● Dataset entries:
# # # # # # #
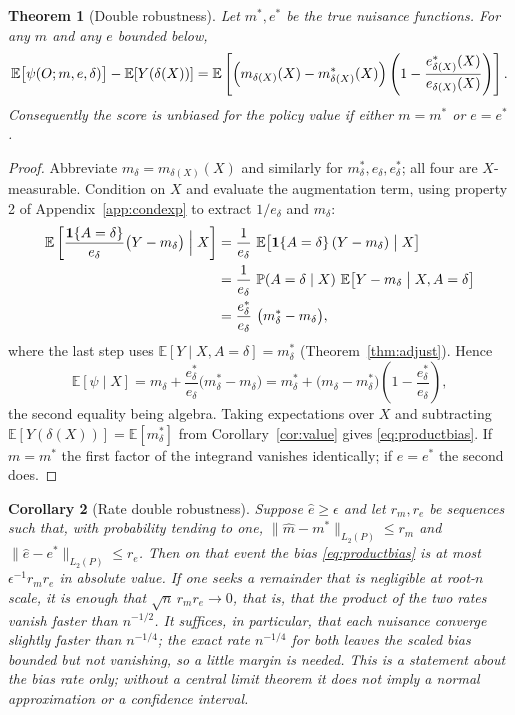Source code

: \documentclass[11pt,a4paper]{article}
\theoremstyle{plain}
\newtheorem{theorem}{Theorem}[section]
\newtheorem{corollary}[theorem]{Corollary}
\theoremstyle{definition}
\theoremstyle{remark}
\newcommand{\E}{\mathbb E}
\newcommand{\Prob}{\mathbb P}
\newcommand{\one}[1]{\mathbf 1\{#1\}}
\begin{document}
\begin{theorem}[Double robustness]\label{thm:dr}
Let $m^\ast,e^\ast$ be the true nuisance functions. For any $m$ and any $e$ bounded below,
\begin{equation}
\E\bigl[\psi(O;m,e,\delta)\bigr]-\E[Y(\delta(X))]
=\E\left[\Bigl(m_{\delta(X)}(X)-m^\ast_{\delta(X)}(X)\Bigr)
\left(1-\frac{e^\ast_{\delta(X)}(X)}{e_{\delta(X)}(X)}\right)\right].
\label{eq:productbias}
\end{equation}
Consequently the score is unbiased for the policy value if \emph{either} $m=m^\ast$ \emph{or}
$e=e^\ast$.
\end{theorem}

\begin{proof}
Abbreviate $m_\delta=m_{\delta(X)}(X)$ and similarly for $m^\ast_\delta,e_\delta,e^\ast_\delta$;
all four are $X$-measurable. Condition on $X$ and evaluate the augmentation term, using property
2 of Appendix~\ref{app:condexp} to extract $1/e_\delta$ and $m_\delta$:
\begin{align*}
\E\left[\frac{\one{A=\delta}}{e_\delta}\bigl(Y-m_\delta\bigr)\Bigm| X\right]
&= \frac{1}{e_\delta}\ \E\bigl[\one{A=\delta}\,(Y-m_\delta)\bigm| X\bigr]\\
&= \frac{1}{e_\delta}\ \Prob(A=\delta\mid X)\ \E\bigl[Y-m_\delta\bigm| X, A=\delta\bigr]\\
&= \frac{e^\ast_\delta}{e_\delta}\ \bigl(m^\ast_\delta-m_\delta\bigr),
\end{align*}
where the last step uses $\E[Y\mid X,A=\delta]=m^\ast_\delta$ (Theorem~\ref{thm:adjust}). Hence
\[
\E[\psi\mid X]
= m_\delta+\frac{e^\ast_\delta}{e_\delta}\bigl(m^\ast_\delta-m_\delta\bigr)
= m^\ast_\delta+\bigl(m_\delta-m^\ast_\delta\bigr)\left(1-\frac{e^\ast_\delta}{e_\delta}\right),
\]
the second equality being algebra. Taking expectations over $X$ and subtracting
$\E[Y(\delta(X))]=\E[m^\ast_\delta]$ from Corollary~\ref{cor:value} gives \eqref{eq:productbias}.
If $m=m^\ast$ the first factor of the integrand vanishes identically; if $e=e^\ast$ the second
does.
\end{proof}

\begin{corollary}[Rate double robustness]\label{cor:rates}
Suppose $\hat e\ge\epsilon$ and let $r_m,r_e$ be sequences such that, with probability tending to
one, $\|\hat m-m^\ast\|_{L_2(P)}\le r_m$ and $\|\hat e-e^\ast\|_{L_2(P)}\le r_e$. Then on that
event the bias \eqref{eq:productbias} is at most $\epsilon^{-1}r_mr_e$ in absolute value.
If one seeks a remainder that is negligible at root-$n$ scale, it is enough that
$\sqrt n\,r_mr_e\to0$, that is, that the product of the two rates vanish faster than
$n^{-1/2}$. It suffices, in particular, that each nuisance converge slightly faster than
$n^{-1/4}$; the exact rate $n^{-1/4}$ for both leaves the scaled bias bounded but not vanishing,
so a little margin is needed. This is a statement about the bias rate only; without a central
limit theorem it does not imply a normal approximation or a confidence interval.
\end{corollary}
\end{document}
# # # # # # #
● Exercise objective:
Set down the data above verbatim, omitting every image.

● The completed task:
Source code

: \documentclass[11pt,a4paper]{article}
\theoremstyle{plain}
\newtheorem{theorem}{Theorem}[section]
\newtheorem{corollary}[theorem]{Corollary}
\theoremstyle{definition}
\theoremstyle{remark}
\newcommand{\E}{\mathbb E}
\newcommand{\Prob}{\mathbb P}
\newcommand{\one}[1]{\mathbf 1\{#1\}}
\begin{document}
\begin{theorem}[Double robustness]\label{thm:dr}
Let $m^\ast,e^\ast$ be the true nuisance functions. For any $m$ and any $e$ bounded below,
\begin{equation}
\E\bigl[\psi(O;m,e,\delta)\bigr]-\E[Y(\delta(X))]
=\E\left[\Bigl(m_{\delta(X)}(X)-m^\ast_{\delta(X)}(X)\Bigr)
\left(1-\frac{e^\ast_{\delta(X)}(X)}{e_{\delta(X)}(X)}\right)\right].
\label{eq:productbias}
\end{equation}
Consequently the score is unbiased for the policy value if \emph{either} $m=m^\ast$ \emph{or}
$e=e^\ast$.
\end{theorem}

\begin{proof}
Abbreviate $m_\delta=m_{\delta(X)}(X)$ and similarly for $m^\ast_\delta,e_\delta,e^\ast_\delta$;
all four are $X$-measurable. Condition on $X$ and evaluate the augmentation term, using property
2 of Appendix~\ref{app:condexp} to extract $1/e_\delta$ and $m_\delta$:
\begin{align*}
\E\left[\frac{\one{A=\delta}}{e_\delta}\bigl(Y-m_\delta\bigr)\Bigm| X\right]
&= \frac{1}{e_\delta}\ \E\bigl[\one{A=\delta}\,(Y-m_\delta)\bigm| X\bigr]\\
&= \frac{1}{e_\delta}\ \Prob(A=\delta\mid X)\ \E\bigl[Y-m_\delta\bigm| X, A=\delta\bigr]\\
&= \frac{e^\ast_\delta}{e_\delta}\ \bigl(m^\ast_\delta-m_\delta\bigr),
\end{align*}
where the last step uses $\E[Y\mid X,A=\delta]=m^\ast_\delta$ (Theorem~\ref{thm:adjust}). Hence
\[
\E[\psi\mid X]
= m_\delta+\frac{e^\ast_\delta}{e_\delta}\bigl(m^\ast_\delta-m_\delta\bigr)
= m^\ast_\delta+\bigl(m_\delta-m^\ast_\delta\bigr)\left(1-\frac{e^\ast_\delta}{e_\delta}\right),
\]
the second equality being algebra. Taking expectations over $X$ and subtracting
$\E[Y(\delta(X))]=\E[m^\ast_\delta]$ from Corollary~\ref{cor:value} gives \eqref{eq:productbias}.
If $m=m^\ast$ the first factor of the integrand vanishes identically; if $e=e^\ast$ the second
does.
\end{proof}

\begin{corollary}[Rate double robustness]\label{cor:rates}
Suppose $\hat e\ge\epsilon$ and let $r_m,r_e$ be sequences such that, with probability tending to
one, $\|\hat m-m^\ast\|_{L_2(P)}\le r_m$ and $\|\hat e-e^\ast\|_{L_2(P)}\le r_e$. Then on that
event the bias \eqref{eq:productbias} is at most $\epsilon^{-1}r_mr_e$ in absolute value.
If one seeks a remainder that is negligible at root-$n$ scale, it is enough that
$\sqrt n\,r_mr_e\to0$, that is, that the product of the two rates vanish faster than
$n^{-1/2}$. It suffices, in particular, that each nuisance converge slightly faster than
$n^{-1/4}$; the exact rate $n^{-1/4}$ for both leaves the scaled bias bounded but not vanishing,
so a little margin is needed. This is a statement about the bias rate only; without a central
limit theorem it does not imply a normal approximation or a confidence interval.
\end{corollary}
\end{document}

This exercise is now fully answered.